# First track day :)



## dez9090 (Apr 15, 2004)

So I participated in my first track day and man was it fun! Here is a pic of the S4 pushing through the last turn of the track.


----------



## Sepp (Dec 10, 2002)

*Re: First track day  (dez9090)*

Well done man.
Representing the classic!


----------



## [email protected] (Apr 9, 2004)

*Re: First track day  (Sepp)*

Looks awesome man. How'd you like it?


----------



## Black20th (Jul 3, 2002)

*Re: First track day  (dez9090)*

awesome http://****************.com/smile/emthup.gif


----------



## TabulaVicious (Sep 15, 2004)

*Re: First track day  (dez9090)*

What track is that? I'll try to make it to Road America, Autobahn CC, and Blackhawk Farms with the ACNA next summer....


----------



## Harv (Oct 31, 2004)

*Re: First track day  (Black20th)*


_Quote, originally posted by *Black20th* »_awesome http://****************.com/smile/emthup.gif


----------



## dez9090 (Apr 15, 2004)

Wow sorry guys, I never replied to your comments. Been busy, you know how it goes. It was really, really fun I did a few more events this past summer with it and learned how to adjust tire pressure accordingly. This day I had the fronts way to low and the car was just pushing through the turns and it ate up the front tires pretty badly. That was in Shawano at this motocross/go-cart racing track, it was cool but short , I didn't get the car above 80MPH. The Porsche brakes held like no tomorrow. I did expereince some heat soak towards the end of my 15 min sessions, FMIC here I come. I want to go to road america this summer for sure. I was out of town last year and missed it. If I remember correctly it's in August right?
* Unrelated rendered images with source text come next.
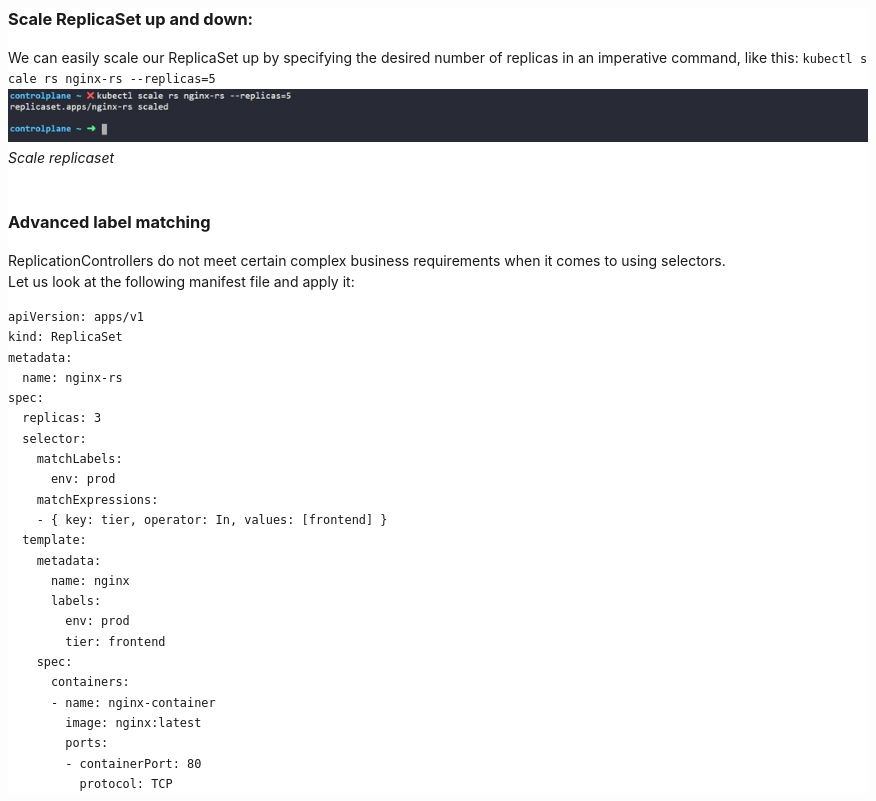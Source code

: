 ### Scale ReplicaSet up and down:
We can easily scale our ReplicaSet up by specifying the desired number of replicas in an imperative command, like this:
`kubectl scale rs nginx-rs --replicas=5`   
![scale replicaset](../screenshots/project22/scale_replicaset.jpg)   
*Scale replicaset*  
<br>

### Advanced label matching
ReplicationControllers do not meet certain complex business requirements when it comes to using selectors.   
Let us look at the following manifest file and apply it:
```
apiVersion: apps/v1
kind: ReplicaSet
metadata: 
  name: nginx-rs
spec:
  replicas: 3
  selector:
    matchLabels:
      env: prod
    matchExpressions:
    - { key: tier, operator: In, values: [frontend] }
  template:
    metadata:
      name: nginx
      labels: 
        env: prod
        tier: frontend
    spec:
      containers:
      - name: nginx-container
        image: nginx:latest
        ports:
        - containerPort: 80
          protocol: TCP
```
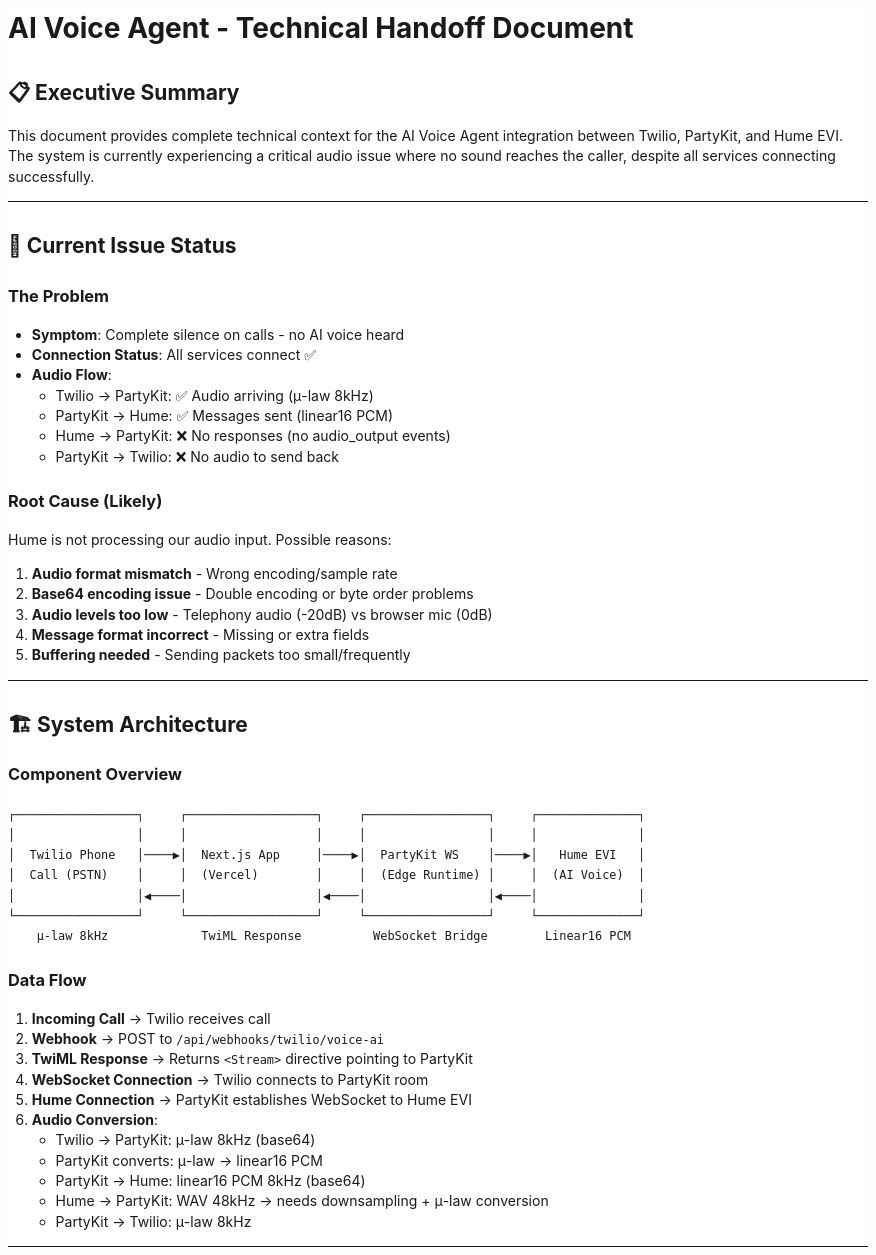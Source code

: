 # AI Voice Agent - Technical Handoff Document

## 📋 Executive Summary

This document provides complete technical context for the AI Voice Agent integration between Twilio, PartyKit, and Hume EVI. The system is currently experiencing a critical audio issue where no sound reaches the caller, despite all services connecting successfully.

---

## 🔴 Current Issue Status

### The Problem
- **Symptom**: Complete silence on calls - no AI voice heard
- **Connection Status**: All services connect ✅
- **Audio Flow**:
  - Twilio → PartyKit: ✅ Audio arriving (μ-law 8kHz)
  - PartyKit → Hume: ✅ Messages sent (linear16 PCM)
  - Hume → PartyKit: ❌ No responses (no audio_output events)
  - PartyKit → Twilio: ❌ No audio to send back

### Root Cause (Likely)
Hume is not processing our audio input. Possible reasons:
1. **Audio format mismatch** - Wrong encoding/sample rate
2. **Base64 encoding issue** - Double encoding or byte order problems
3. **Audio levels too low** - Telephony audio (-20dB) vs browser mic (0dB)
4. **Message format incorrect** - Missing or extra fields
5. **Buffering needed** - Sending packets too small/frequently

---

## 🏗️ System Architecture

### Component Overview
```
┌─────────────────┐     ┌──────────────────┐     ┌─────────────────┐     ┌──────────────┐
│                 │     │                  │     │                 │     │              │
│  Twilio Phone   │────▶│  Next.js App     │────▶│  PartyKit WS    │────▶│   Hume EVI   │
│  Call (PSTN)    │     │  (Vercel)        │     │  (Edge Runtime) │     │  (AI Voice)  │
│                 │◀────│                  │◀────│                 │◀────│              │
└─────────────────┘     └──────────────────┘     └─────────────────┘     └──────────────┘
    μ-law 8kHz             TwiML Response          WebSocket Bridge        Linear16 PCM
```

### Data Flow
1. **Incoming Call** → Twilio receives call
2. **Webhook** → POST to `/api/webhooks/twilio/voice-ai`
3. **TwiML Response** → Returns `<Stream>` directive pointing to PartyKit
4. **WebSocket Connection** → Twilio connects to PartyKit room
5. **Hume Connection** → PartyKit establishes WebSocket to Hume EVI
6. **Audio Conversion**:
   - Twilio → PartyKit: μ-law 8kHz (base64)
   - PartyKit converts: μ-law → linear16 PCM
   - PartyKit → Hume: linear16 PCM 8kHz (base64)
   - Hume → PartyKit: WAV 48kHz → needs downsampling + μ-law conversion
   - PartyKit → Twilio: μ-law 8kHz

---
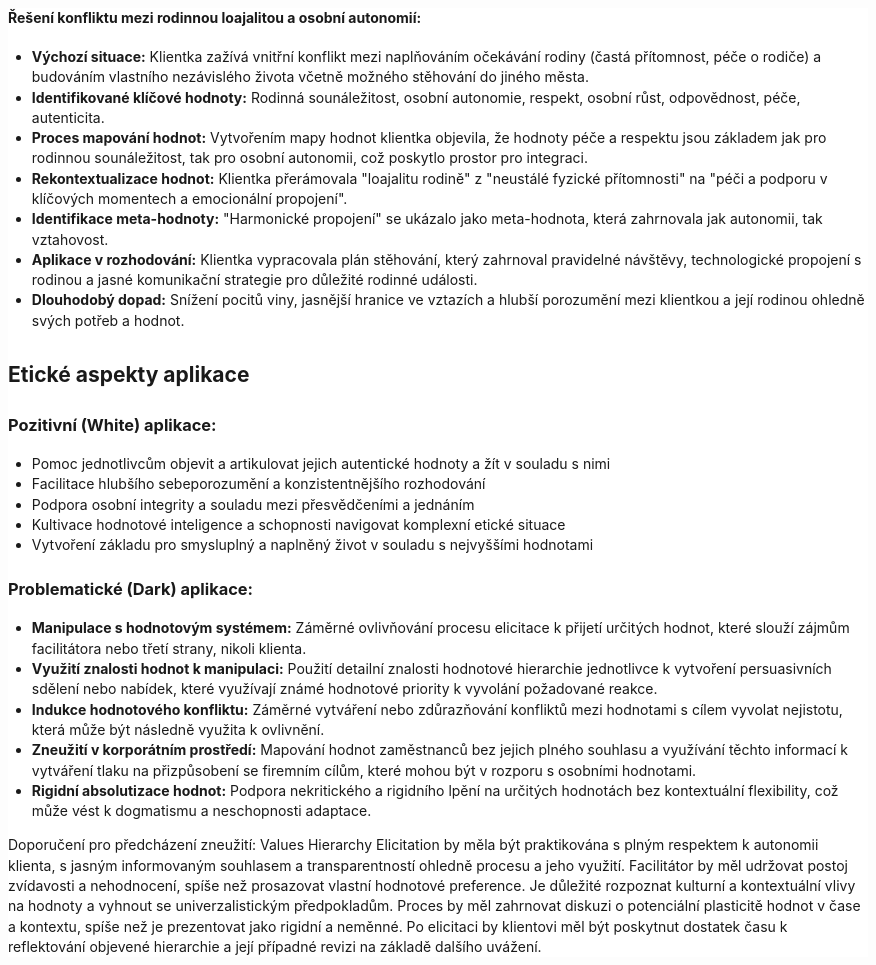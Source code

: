 #### Řešení konfliktu mezi rodinnou loajalitou a osobní autonomií:
- **Výchozí situace:** Klientka zažívá vnitřní konflikt mezi naplňováním očekávání rodiny (častá přítomnost, péče o rodiče) a budováním vlastního nezávislého života včetně možného stěhování do jiného města.
- **Identifikované klíčové hodnoty:** Rodinná sounáležitost, osobní autonomie, respekt, osobní růst, odpovědnost, péče, autenticita.
- **Proces mapování hodnot:** Vytvořením mapy hodnot klientka objevila, že hodnoty péče a respektu jsou základem jak pro rodinnou sounáležitost, tak pro osobní autonomii, což poskytlo prostor pro integraci.
- **Rekontextualizace hodnot:** Klientka přerámovala "loajalitu rodině" z "neustálé fyzické přítomnosti" na "péči a podporu v klíčových momentech a emocionální propojení".
- **Identifikace meta-hodnoty:** "Harmonické propojení" se ukázalo jako meta-hodnota, která zahrnovala jak autonomii, tak vztahovost.
- **Aplikace v rozhodování:** Klientka vypracovala plán stěhování, který zahrnoval pravidelné návštěvy, technologické propojení s rodinou a jasné komunikační strategie pro důležité rodinné události.
- **Dlouhodobý dopad:** Snížení pocitů viny, jasnější hranice ve vztazích a hlubší porozumění mezi klientkou a její rodinou ohledně svých potřeb a hodnot.

## Etické aspekty aplikace

### Pozitivní (White) aplikace:
- Pomoc jednotlivcům objevit a artikulovat jejich autentické hodnoty a žít v souladu s nimi
- Facilitace hlubšího sebeporozumění a konzistentnějšího rozhodování
- Podpora osobní integrity a souladu mezi přesvědčeními a jednáním
- Kultivace hodnotové inteligence a schopnosti navigovat komplexní etické situace
- Vytvoření základu pro smysluplný a naplněný život v souladu s nejvyššími hodnotami

### Problematické (Dark) aplikace:
- **Manipulace s hodnotovým systémem:** Záměrné ovlivňování procesu elicitace k přijetí určitých hodnot, které slouží zájmům facilitátora nebo třetí strany, nikoli klienta.
- **Využití znalosti hodnot k manipulaci:** Použití detailní znalosti hodnotové hierarchie jednotlivce k vytvoření persuasivních sdělení nebo nabídek, které využívají známé hodnotové priority k vyvolání požadované reakce.
- **Indukce hodnotového konfliktu:** Záměrné vytváření nebo zdůrazňování konfliktů mezi hodnotami s cílem vyvolat nejistotu, která může být následně využita k ovlivnění.
- **Zneužití v korporátním prostředí:** Mapování hodnot zaměstnanců bez jejich plného souhlasu a využívání těchto informací k vytváření tlaku na přizpůsobení se firemním cílům, které mohou být v rozporu s osobními hodnotami.
- **Rigidní absolutizace hodnot:** Podpora nekritického a rigidního lpění na určitých hodnotách bez kontextuální flexibility, což může vést k dogmatismu a neschopnosti adaptace.

Doporučení pro předcházení zneužití: Values Hierarchy Elicitation by měla být praktikována s plným respektem k autonomii klienta, s jasným informovaným souhlasem a transparentností ohledně procesu a jeho využití. Facilitátor by měl udržovat postoj zvídavosti a nehodnocení, spíše než prosazovat vlastní hodnotové preference. Je důležité rozpoznat kulturní a kontextuální vlivy na hodnoty a vyhnout se univerzalistickým předpokladům. Proces by měl zahrnovat diskuzi o potenciální plasticitě hodnot v čase a kontextu, spíše než je prezentovat jako rigidní a neměnné. Po elicitaci by klientovi měl být poskytnut dostatek času k reflektování objevené hierarchie a její případné revizi na základě dalšího uvážení.
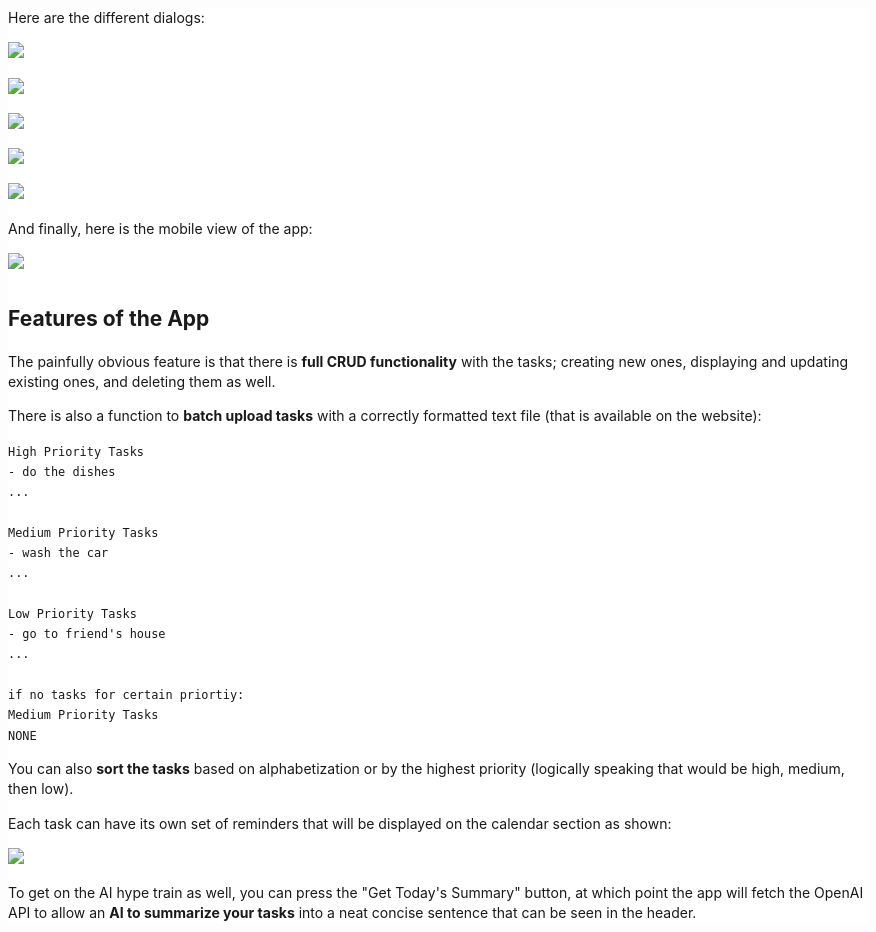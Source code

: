 Here are the different dialogs:

![](https://cdn.hashnode.com/res/hashnode/image/upload/v1686338436150/172bbcc5-1544-49ec-9b65-531bac5008f6.png)

![](https://cdn.hashnode.com/res/hashnode/image/upload/v1686338445447/ab656536-c3cf-490f-8aa8-71f4dc4c1af7.png)

![](https://cdn.hashnode.com/res/hashnode/image/upload/v1686338452490/b10407fa-a16a-4aee-877c-7abdab26b4e6.png)

![](https://cdn.hashnode.com/res/hashnode/image/upload/v1686338462363/600f0251-f625-4714-acd3-eae556f7c37d.png)

![](https://cdn.hashnode.com/res/hashnode/image/upload/v1686338478505/fa0b4a73-162c-496c-93e1-3727f8cb68f6.png)

And finally, here is the mobile view of the app:

![](https://cdn.hashnode.com/res/hashnode/image/upload/v1686338521567/0d6db6f6-3920-4a0a-b3dc-49d60e9c2a63.png)

## Features of the App

The painfully obvious feature is that there is **full CRUD functionality** with the tasks; creating new ones, displaying and updating existing ones, and deleting them as well.

There is also a function to **batch upload tasks** with a correctly formatted text file (that is available on the website):

```xml
High Priority Tasks
- do the dishes
...

Medium Priority Tasks
- wash the car
...

Low Priority Tasks
- go to friend's house
...

if no tasks for certain priortiy:
Medium Priority Tasks
NONE
```

You can also **sort the tasks** based on alphabetization or by the highest priority (logically speaking that would be high, medium, then low).

Each task can have its own set of reminders that will be displayed on the calendar section as shown:

![](https://cdn.hashnode.com/res/hashnode/image/upload/v1686250600310/c8b99891-0910-4101-bb7f-c630e8b13b6c.png)

To get on the AI hype train as well, you can press the "Get Today's Summary" button, at which point the app will fetch the OpenAI API to allow an **AI to summarize your tasks** into a neat concise sentence that can be seen in the header.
Hope to see ya'll there.


----------



## Quattro Krant (Sep 15, 2004)

*Re: (dez9090)*

Watkins Glen was a hoot when I did it this summer with ACNA, even if i did do the event in the GTO







Hopefully the Ur-Q will be ready for this years event http://****************.com/smile/emthup.gif


----------



## dez9090 (Apr 15, 2004)

I'll be looking for the UR-Q this summer.


----------